## DATA FOR THIS EXERCISE
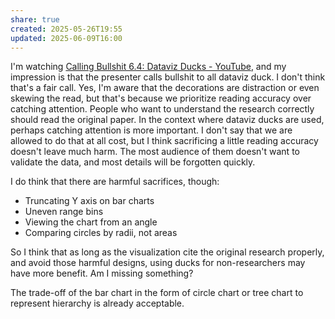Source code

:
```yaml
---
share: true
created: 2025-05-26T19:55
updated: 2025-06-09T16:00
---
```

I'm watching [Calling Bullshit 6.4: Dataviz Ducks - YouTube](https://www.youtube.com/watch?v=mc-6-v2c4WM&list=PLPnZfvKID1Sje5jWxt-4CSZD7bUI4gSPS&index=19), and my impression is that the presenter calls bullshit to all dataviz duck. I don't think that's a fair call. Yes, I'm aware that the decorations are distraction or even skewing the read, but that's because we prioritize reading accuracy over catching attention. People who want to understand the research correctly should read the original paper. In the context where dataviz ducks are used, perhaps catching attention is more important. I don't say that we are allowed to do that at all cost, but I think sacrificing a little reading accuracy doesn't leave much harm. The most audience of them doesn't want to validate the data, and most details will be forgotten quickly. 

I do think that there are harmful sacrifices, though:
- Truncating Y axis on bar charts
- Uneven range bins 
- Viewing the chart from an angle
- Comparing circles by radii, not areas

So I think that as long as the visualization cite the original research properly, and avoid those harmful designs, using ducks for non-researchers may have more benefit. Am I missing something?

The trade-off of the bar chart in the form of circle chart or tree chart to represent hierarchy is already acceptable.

## WHAT IS BEING ASKED
Write out exactly the lines starting with the one that holds "- Comparing circles by radii, not areas" and running through the last line above.

## TASK SOLUTION
- Comparing circles by radii, not areas

So I think that as long as the visualization cite the original research properly, and avoid those harmful designs, using ducks for non-researchers may have more benefit. Am I missing something?

The trade-off of the bar chart in the form of circle chart or tree chart to represent hierarchy is already acceptable.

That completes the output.